Guido Puletti was born in Argentina. His father was an Italian emigrant from the province of Perugia; his mother had Spanish and English ancestors. He studied in Italian and English high schools in Argentina and grew close to the groups of the Peronist left. After the advent of the military dictatorship in 1976 he paid for his political and trade union commitments with prison and torture and in 1977 he was expelled from Argentina, together with his wife and two children. He moved to Italy where, in 1981, he began his career as a journalist writing for the Bresciaoggi newspaper, collaborating with news agencies and periodicals, travelling the world and establishing himself as a specialist in international politics and economics. Between 1989 and 1991 he focused his attention on the profound political and social upheavals in Eastern Europe. The war in the former Yugoslavia becomes central to his journalism and political analyst activities. He died on May 29th 1993, just 40 years old, in Bosnia, during the conflict in the former Yugoslavia. That trip to Bosnia, which was not the first, was aimed at carrying out a solidarity project to aid the cities of Vitez and Zvidovici. It had been agreed that from Zvidovici five Italian volunteers, including Guido Puletti, would take by bus 62 people comprising widows and their children away from the war and to Italy. Near Gornji Vakuf the humanitarian convoy was assailed by the paramilitary “Green Berets” under the command of Hanefija Prijc known as “Paraga”, who made the five volunteers descend, and escorted them to a nearby clearing to shoot them. Two managed to escape but Guido Puletti, Sergio Lana, a 21-year-old student from Gussago and Fabio Moreni, a 40-year-old entrepreneur from Cremona, died. In September 1998, the Italian Justice Ministry recognized the massacre as a “political crime”.

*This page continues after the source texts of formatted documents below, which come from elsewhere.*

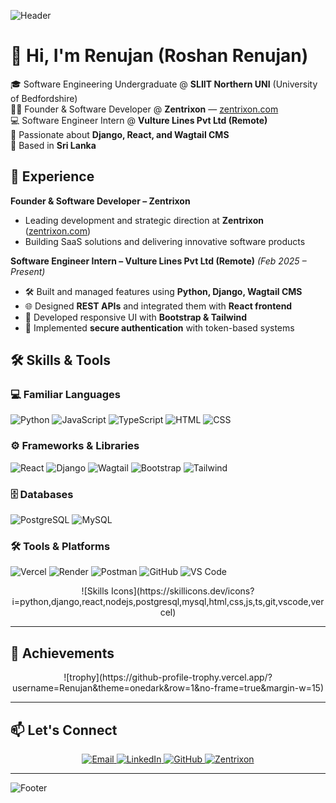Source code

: <!-- Header Banner -->
![Header](https://capsule-render.vercel.app/api?type=waving&color=0:1a1a1a,100:3d3d3d&height=200&section=header&text=Renujan%20(Roshan%20Renujan)&fontSize=40&fontColor=ffffff&animation=fadeIn&fontAlignY=35)

# 👋 Hi, I'm Renujan (Roshan Renujan)

🎓 Software Engineering Undergraduate @ **SLIIT Northern UNI** (University of Bedfordshire)  
👨‍💻 Founder & Software Developer @ **Zentrixon** — [zentrixon.com](https://www.zentrixon.com/)  
💻 Software Engineer Intern @ **Vulture Lines Pvt Ltd (Remote)**  
🌱 Passionate about **Django, React, and Wagtail CMS**  
📍 Based in **Sri Lanka**  

## 💼 Experience

**Founder & Software Developer – Zentrixon**  
- Leading development and strategic direction at **Zentrixon** ([zentrixon.com](https://www.zentrixon.com/))  
- Building SaaS solutions and delivering innovative software products  

**Software Engineer Intern – Vulture Lines Pvt Ltd (Remote)** _(Feb 2025 – Present)_  
- 🛠 Built and managed features using **Python, Django, Wagtail CMS**  
- 🌐 Designed **REST APIs** and integrated them with **React frontend**  
- 📱 Developed responsive UI with **Bootstrap & Tailwind**  
- 🔐 Implemented **secure authentication** with token-based systems  

## 🛠 Skills & Tools

### 💻 Familiar Languages
![Python](https://skillicons.dev/icons?i=python) 
![JavaScript](https://skillicons.dev/icons?i=js) 
![TypeScript](https://skillicons.dev/icons?i=ts) 
![HTML](https://skillicons.dev/icons?i=html) 
![CSS](https://skillicons.dev/icons?i=css) 

### ⚙️ Frameworks & Libraries
![React](https://skillicons.dev/icons?i=react) 
![Django](https://skillicons.dev/icons?i=django) 
![Wagtail](https://skillicons.dev/icons?i=wagtail) 
![Bootstrap](https://skillicons.dev/icons?i=bootstrap) 
![Tailwind](https://skillicons.dev/icons?i=tailwind) 

### 🗄️ Databases
![PostgreSQL](https://skillicons.dev/icons?i=postgresql) 
![MySQL](https://skillicons.dev/icons?i=mysql) 

### 🛠️ Tools & Platforms
![Vercel](https://skillicons.dev/icons?i=vercel) 
![Render](https://skillicons.dev/icons?i=render) 
![Postman](https://skillicons.dev/icons?i=postman) 
![GitHub](https://skillicons.dev/icons?i=github) 
![VS Code](https://skillicons.dev/icons?i=vscode) 

<div align="center">
![Skills Icons](https://skillicons.dev/icons?i=python,django,react,nodejs,postgresql,mysql,html,css,js,ts,git,vscode,vercel)
</div>

---

## 🏅 Achievements
<div align="center">
![trophy](https://github-profile-trophy.vercel.app/?username=Renujan&theme=onedark&row=1&no-frame=true&margin-w=15)
</div>

---

## 📫 Let's Connect
<p align="center">
<a href="mailto:roshanrenujan20020426@gmail.com">
<img src="https://img.shields.io/badge/Email-D14836?style=for-the-badge&logo=gmail&logoColor=white" alt="Email"/>
</a>
<a href="https://www.linkedin.com/in/roshan-renujan">
<img src="https://img.shields.io/badge/LinkedIn-0077B5?style=for-the-badge&logo=linkedin&logoColor=white" alt="LinkedIn"/>
</a>
<a href="https://github.com/Renujan">
<img src="https://img.shields.io/badge/GitHub-333333?style=for-the-badge&logo=github&logoColor=white" alt="GitHub"/>
</a>
<a href="https://www.zentrixon.com/">
<img src="https://img.shields.io/badge/Zentrixon-000000?style=for-the-badge&logo=vercel&logoColor=white" alt="Zentrixon"/>
</a>
</p>

---

<!-- Footer Banner -->
![Footer](https://capsule-render.vercel.app/api?type=waving&color=0:3d3d3d,100:1a1a1a&height=120&section=footer)
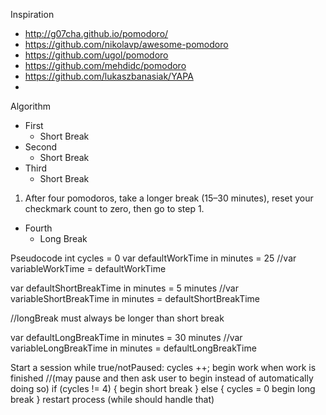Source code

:Inspiration
- http://g07cha.github.io/pomodoro/
- https://github.com/nikolavp/awesome-pomodoro
- https://github.com/ugol/pomodoro
- https://github.com/mehdidc/pomodoro
- https://github.com/lukaszbanasiak/YAPA
- 
Algorithm
- First 
    - Short Break
- Second
    - Short Break
- Third
    - Short Break
1. After four pomodoros, take a longer break (15–30 minutes), reset your checkmark count to zero, then go to step 1.
- Fourth
    - Long Break

Pseudocode
int cycles = 0
var defaultWorkTime in minutes = 25
//var variableWorkTime = defaultWorkTime

var defaultShortBreakTime in minutes = 5 minutes
//var variableShortBreakTime in minutes = defaultShortBreakTime

//longBreak must always be longer than short break

var defaultLongBreakTime in minutes = 30 minutes
//var variableLongBreakTime in minutes = defaultLongBreakTime

Start a session
while true/notPaused:
cycles ++;
begin work
	when work is finished
//(may pause and then ask user to begin instead of automatically doing so)
if (cycles != 4) {
	begin short break
} else {
	cycles = 0
	begin long break 
}
restart process (while should handle that)
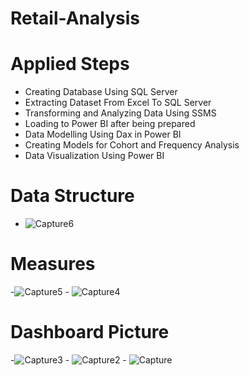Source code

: # Retail-Analysis
# Applied Steps
  - Creating Database Using SQL Server 
  - Extracting Dataset From Excel To SQL Server
  - Transforming and Analyzing Data Using SSMS
  - Loading to Power BI after being prepared 
  - Data Modelling Using Dax in Power BI
  - Creating Models for Cohort and Frequency Analysis 
  - Data Visualization Using Power BI
# Data Structure 
  - ![Capture6](https://github.com/Boodaa/Retail-Analysis/assets/121688823/01dd3679-c760-4c71-854e-acab0e32fd1f)
# Measures
  -![Capture5](https://github.com/Boodaa/Retail-Analysis/assets/121688823/7a57f8c4-6769-4bdf-8e0c-2be520e0c603) - ![Capture4](https://github.com/Boodaa/Retail-Analysis/assets/121688823/955498ea-9906-4459-94ea-008b23e2af6f)
# Dashboard Picture
  -![Capture3](https://github.com/Boodaa/Retail-Analysis/assets/121688823/a625c247-947d-4b12-9471-47e8ab49bd83) - ![Capture2](https://github.com/Boodaa/Retail-Analysis/assets/121688823/e3f53efe-f87f-464f-ab6f-ad18785054f8) - ![Capture](https://github.com/Boodaa/Retail-Analysis/assets/121688823/7480b8bc-68e5-4ba9-ad21-376e13464b44)


  
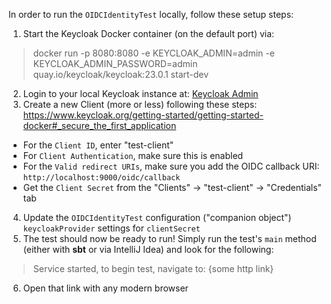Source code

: In order to run the `OIDCIdentityTest` locally, follow these setup steps:

1) Start the Keycloak Docker container (on the default port) via:
  > docker run -p 8080:8080 -e KEYCLOAK_ADMIN=admin -e KEYCLOAK_ADMIN_PASSWORD=admin quay.io/keycloak/keycloak:23.0.1 start-dev

2) Login to your local Keycloak instance at: [Keycloak Admin](http://localhost:8080/admin)
3) Create a new Client (more or less) following these steps: https://www.keycloak.org/getting-started/getting-started-docker#_secure_the_first_application
  - For the `Client ID`, enter "test-client"
  - For `Client Authentication`, make sure this is enabled
  - For the `Valid redirect URIs`, make sure you add the OIDC callback URI: `http://localhost:9000/oidc/callback`
  - Get the `Client Secret` from the "Clients" -> "test-client" -> "Credentials" tab
4) Update the `OIDCIdentityTest` configuration ("companion object") `keycloakProvider` settings for `clientSecret`
5) The test should now be ready to run! Simply run the test's `main` method (either with __sbt__ or via IntelliJ Idea) and look for the following:
  > Service started, to begin test, navigate to: {some http link}
6) Open that link with any modern browser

Taken from the collection edited by Monica Andolfatto for the book Day of Remembrance of Journalists killed by mafias and terrorism, Rome, 2008
Taken from the introduction to the volume: Guido Puletti, The world that is not there, Datanews, 1996, edited by Cinzia Grolla and Francesco Germinaro
(Update by Alberta Del Bianco and Grazia Pia Attolini, May 3, 2020)
- 2000 – Hanefija Prijic (called “Paraga”), the Bosnian Army officer who commanded two of his subordinates (not identified) in the massacre of the 29th May 1993 in which Guido Puletti was also killed, was arrested in Bosnia on the 6th October 2000.
- 2001 – On June 28th 2001, at the end of the first instance trial, held in Travnik, Hanefija Prijic was sentenced to 15 years in prison.
- 2002 – The sentence was reduced to 13 years, on appeal.
- 2014 – Hanefija Prijic is released from prison in February 2014, after serving an additional 4 months of detention for another crime.
- 2015 – On 26th October 2015 he was arrested in Germany on an International Arrest Warrant issued by the Brescia Public Prosecutor’s Office.
- 2016 – He was extradited to Italy on the 19th February 2016 and put on trial for the crimes of murder, attempted murder, kidnapping and robbery aggravated by the use of a firearm. Two sisters of Guido Puletti, his companion at the time of his death, and Cristian Penocchio and Agostino Zanotti, the only survivors of the massacre, form a civil action.
- 2017 – At the end of the first instance trial, in Brescia, Hanefija Prijic was sentenced to life imprisonment on March 2nd 2017; sentence commuted to 20 years on appeal, on the 29th September 2017.
- 2018 – The sentence was confirmed by the Supreme Court on the 9th May 2018. Hanefija Prijic, finally, having already served 13 years in his home country, adding the period spent in Bosnian prisons to that spent in Italy, thanks to the pardon and early release , was released from prison on the 28th August 2018.